22. The system of claim 1 wherein the temperature is kept below about 300⁰C.

23. An optical system, comprising: a pump source; a gain medium optically coupled to the pump source; a solid cooling element in physical contact with a cooling surface of the gain medium, and joined using a low temperature contacting technique; and a mounting apparatus that holds the solid cooling element in thermal contact with the gain medium.

24. The system of claim 23 wherein the low temperature contacting technique comprises surface activated bonding.

25. The system of claim 23 wherein the mounting apparatus is configured to apply one or more forces to the solid cooling elements in a direction substantially normal to the cooling surfaces.

26. The system of claim 23, wherein the optical system is a laser.

27. The system of claim 26 further comprising a Q-switched laser.

28. The system of claim 26 further comprising a mode-locked laser.

29. The system of claim 23 wherein the optical system comprises an optical amplifier.

30. The system of claim 23 wherein the gain medium comprises a thin disk gain medium.

31. The system of claim 30, wherein the thin disk gain medium has a ratio of cross- section to thickness that is greater than 10.

32. The system of claim 23 wherein one or both of the solid cooling-elements are transparent at least one of the laser wavelength and the pump wavelength.

33. The system of claim 23, wherein at least one cooling element has a thermal conductivity > 100 Wm^"1 K^'1.

34. The device of claim 23 wherein the cooling element comprises sapphire.

35. The device of claim 23 wherein the cooling element comprises natural diamond.

36. The device of claim 23 wherein the cooling element comprises single-crystal CVD diamond.

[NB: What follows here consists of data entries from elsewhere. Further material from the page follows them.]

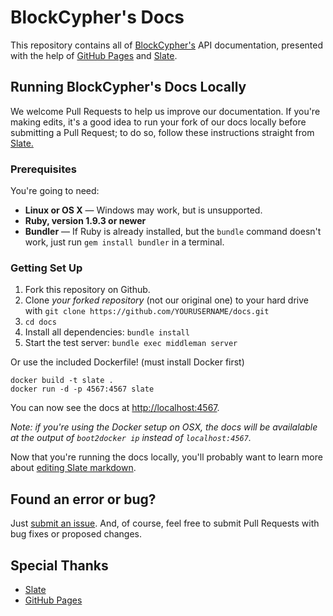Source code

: BlockCypher's Docs
========

This repository contains all of [BlockCypher's](http://www.blockcypher.com) API documentation, presented with the help of [GitHub Pages](https://pages.github.com/) and [Slate](https://github.com/tripit/slate).

Running BlockCypher's Docs Locally
------------------------------

We welcome Pull Requests to help us improve our documentation. If you're making edits, it's a good idea to run your fork of our docs locally before submitting a Pull Request; to do so, follow these instructions straight from [Slate.](https://github.com/tripit/slate)

### Prerequisites

You're going to need:

 - **Linux or OS X** — Windows may work, but is unsupported.
 - **Ruby, version 1.9.3 or newer**
 - **Bundler** — If Ruby is already installed, but the `bundle` command doesn't work, just run `gem install bundler` in a terminal.

### Getting Set Up

 1. Fork this repository on Github.
 2. Clone *your forked repository* (not our original one) to your hard drive with `git clone https://github.com/YOURUSERNAME/docs.git`
 3. `cd docs`
 4. Install all dependencies: `bundle install`
 5. Start the test server: `bundle exec middleman server`

Or use the included Dockerfile! (must install Docker first)

```shell
docker build -t slate .
docker run -d -p 4567:4567 slate
```

You can now see the docs at <http://localhost:4567>. 

*Note: if you're using the Docker setup on OSX, the docs will be
availalable at the output of `boot2docker ip` instead of `localhost:4567`.*

Now that you're running the docs locally, you'll probably want to learn more about [editing Slate markdown](https://github.com/tripit/slate/wiki/Markdown-Syntax).

Found an error or bug?
--------------------

Just [submit an issue](https://github.com/blockcypher/docs/issues). And, of course, feel free to submit Pull Requests with bug fixes or proposed changes.

Special Thanks
--------------------
- [Slate](https://github.com/tripit/slate)
- [GitHub Pages](https://pages.github.com/)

37. The device of claim 23 wherein the cooling element comprises CVD diamond.

38. The device of claim 23 wherein the cooling element comprises single-crystal silicon carbide.

39. The device of claim 23 wherein the cooling element is substantially free of birefringence.

40. The device of claim 23 wherein the gain medium comprises a thin disk gain medium.

41. The device of claim 23 wherein the gain medium comprise a semiconductor device.

42. The device of claim 23 wherein the gain medium comprises a bulk gain medium having a thickness of about 10mm to about 90 mm and a transverse dimension of about 1mm to about 9.9mm.

43. The system of claim 23, wherein the gain medium is Nd:YVO4.

44. The system of claim 23, wherein the gain medium is a Yb-doped crystal.

45. The system of claim 44, wherein the Yb-doped crystal is Yb:YAG.

46. The system of claim 44, wherein the Yb-doped crystal is Yb:KGW.

47. The system of claim 44, wherein the Yb-doped crystal is Yb:KYW.

48. The system of claim 23, wherein the gain medium is an apatite-structure crystal.

49. The system of claim 23, wherein the gain medium is a stoichiometric gain material.

50. The system of claim 50, wherein the gain medium is a stoichiometric Yb3+ gain material.

51. The system of claim 23, wherein the gain medium is a semiconductor.